* What to do:
Each line starting at the one that contains "13 \&\& 2 particles opposite charge)" and ending at the one that contains "returned plot no" must be returned exactly, and the rest of the listing is left out.
****************
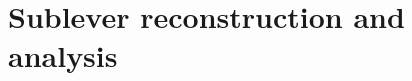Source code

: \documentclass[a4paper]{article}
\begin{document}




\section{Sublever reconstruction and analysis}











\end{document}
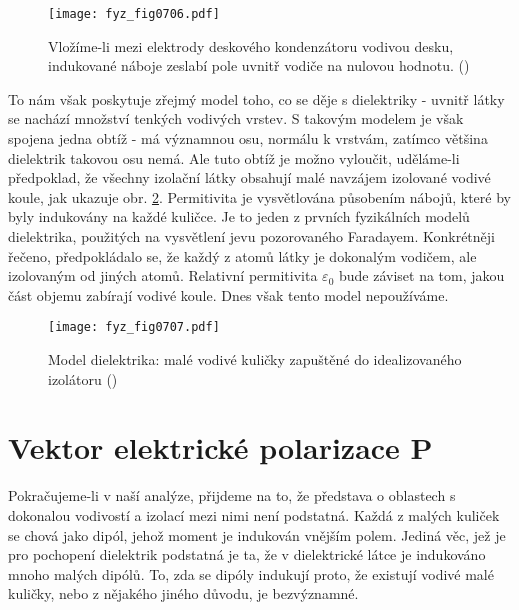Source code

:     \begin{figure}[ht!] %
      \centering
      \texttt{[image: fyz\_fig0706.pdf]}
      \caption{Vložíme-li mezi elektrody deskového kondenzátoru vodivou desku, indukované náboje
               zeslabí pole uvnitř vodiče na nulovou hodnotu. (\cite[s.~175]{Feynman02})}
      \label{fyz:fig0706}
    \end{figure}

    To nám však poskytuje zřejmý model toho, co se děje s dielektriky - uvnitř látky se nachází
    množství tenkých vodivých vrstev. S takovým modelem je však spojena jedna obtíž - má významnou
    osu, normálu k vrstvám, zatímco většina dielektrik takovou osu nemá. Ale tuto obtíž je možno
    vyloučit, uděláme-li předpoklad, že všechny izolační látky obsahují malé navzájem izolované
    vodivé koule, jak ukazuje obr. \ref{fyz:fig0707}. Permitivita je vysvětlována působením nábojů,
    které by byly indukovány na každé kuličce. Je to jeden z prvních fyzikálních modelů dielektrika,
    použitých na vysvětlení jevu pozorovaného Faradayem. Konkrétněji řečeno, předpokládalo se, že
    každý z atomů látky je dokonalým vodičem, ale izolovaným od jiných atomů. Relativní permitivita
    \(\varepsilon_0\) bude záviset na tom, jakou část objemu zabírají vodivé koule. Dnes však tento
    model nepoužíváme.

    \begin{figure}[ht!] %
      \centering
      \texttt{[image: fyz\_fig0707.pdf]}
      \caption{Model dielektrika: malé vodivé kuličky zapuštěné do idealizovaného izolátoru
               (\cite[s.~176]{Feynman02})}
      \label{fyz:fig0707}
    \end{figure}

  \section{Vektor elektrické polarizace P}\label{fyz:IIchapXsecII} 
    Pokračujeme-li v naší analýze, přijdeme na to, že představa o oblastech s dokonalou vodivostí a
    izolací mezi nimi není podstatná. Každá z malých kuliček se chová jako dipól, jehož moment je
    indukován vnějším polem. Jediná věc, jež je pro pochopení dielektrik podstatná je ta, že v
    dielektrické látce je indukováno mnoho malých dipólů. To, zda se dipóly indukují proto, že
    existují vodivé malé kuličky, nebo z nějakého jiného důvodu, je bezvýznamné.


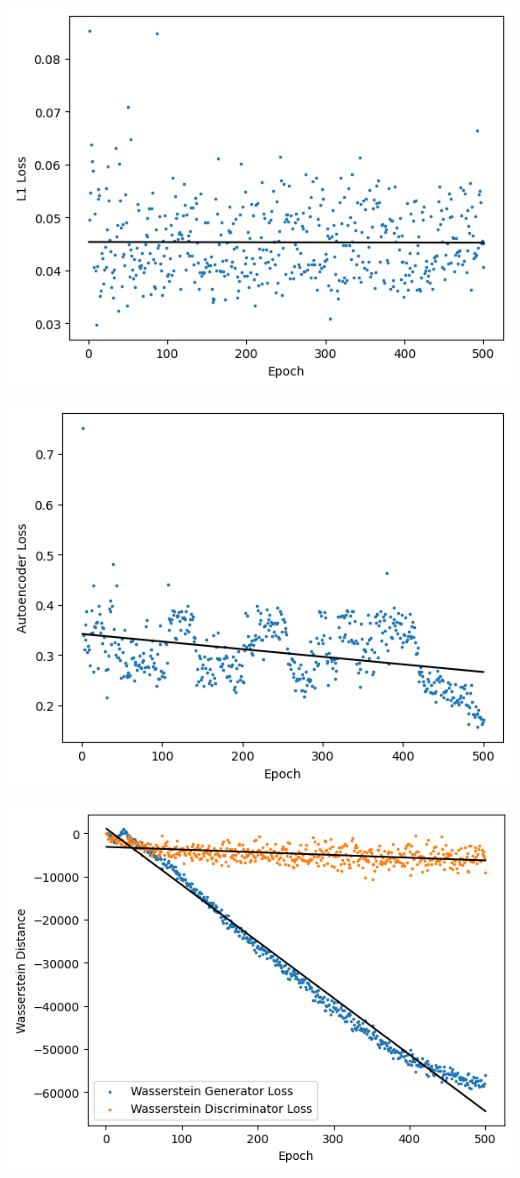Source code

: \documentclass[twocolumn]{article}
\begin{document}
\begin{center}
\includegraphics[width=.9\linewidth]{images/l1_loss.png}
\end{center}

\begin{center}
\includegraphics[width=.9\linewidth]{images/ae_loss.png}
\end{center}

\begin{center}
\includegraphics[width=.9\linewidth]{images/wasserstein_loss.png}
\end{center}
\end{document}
****************
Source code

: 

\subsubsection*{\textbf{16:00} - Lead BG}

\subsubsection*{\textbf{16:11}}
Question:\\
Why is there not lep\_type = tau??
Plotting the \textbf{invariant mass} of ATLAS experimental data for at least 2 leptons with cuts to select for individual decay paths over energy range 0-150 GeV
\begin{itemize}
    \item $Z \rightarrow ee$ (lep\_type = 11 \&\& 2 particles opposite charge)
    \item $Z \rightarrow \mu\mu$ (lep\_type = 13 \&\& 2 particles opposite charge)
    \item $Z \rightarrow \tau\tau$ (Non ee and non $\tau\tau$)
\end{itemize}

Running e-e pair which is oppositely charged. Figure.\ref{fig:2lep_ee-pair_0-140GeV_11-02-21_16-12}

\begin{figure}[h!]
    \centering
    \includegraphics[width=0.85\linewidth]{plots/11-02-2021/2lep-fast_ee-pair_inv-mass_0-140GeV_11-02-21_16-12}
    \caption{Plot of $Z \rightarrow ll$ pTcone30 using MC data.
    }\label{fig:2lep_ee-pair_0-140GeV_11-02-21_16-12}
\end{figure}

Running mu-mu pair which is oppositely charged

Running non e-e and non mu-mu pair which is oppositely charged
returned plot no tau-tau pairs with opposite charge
****************
* The answer:
    \item $Z \rightarrow \mu\mu$ (lep\_type = 13 \&\& 2 particles opposite charge)
    \item $Z \rightarrow \tau\tau$ (Non ee and non $\tau\tau$)
\end{itemize}

Running e-e pair which is oppositely charged. Figure.\ref{fig:2lep_ee-pair_0-140GeV_11-02-21_16-12}

\begin{figure}[h!]
    \centering
    \includegraphics[width=0.85\linewidth]{plots/11-02-2021/2lep-fast_ee-pair_inv-mass_0-140GeV_11-02-21_16-12}
    \caption{Plot of $Z \rightarrow ll$ pTcone30 using MC data.
    }\label{fig:2lep_ee-pair_0-140GeV_11-02-21_16-12}
\end{figure}

Running mu-mu pair which is oppositely charged

Running non e-e and non mu-mu pair which is oppositely charged
returned plot no tau-tau pairs with opposite charge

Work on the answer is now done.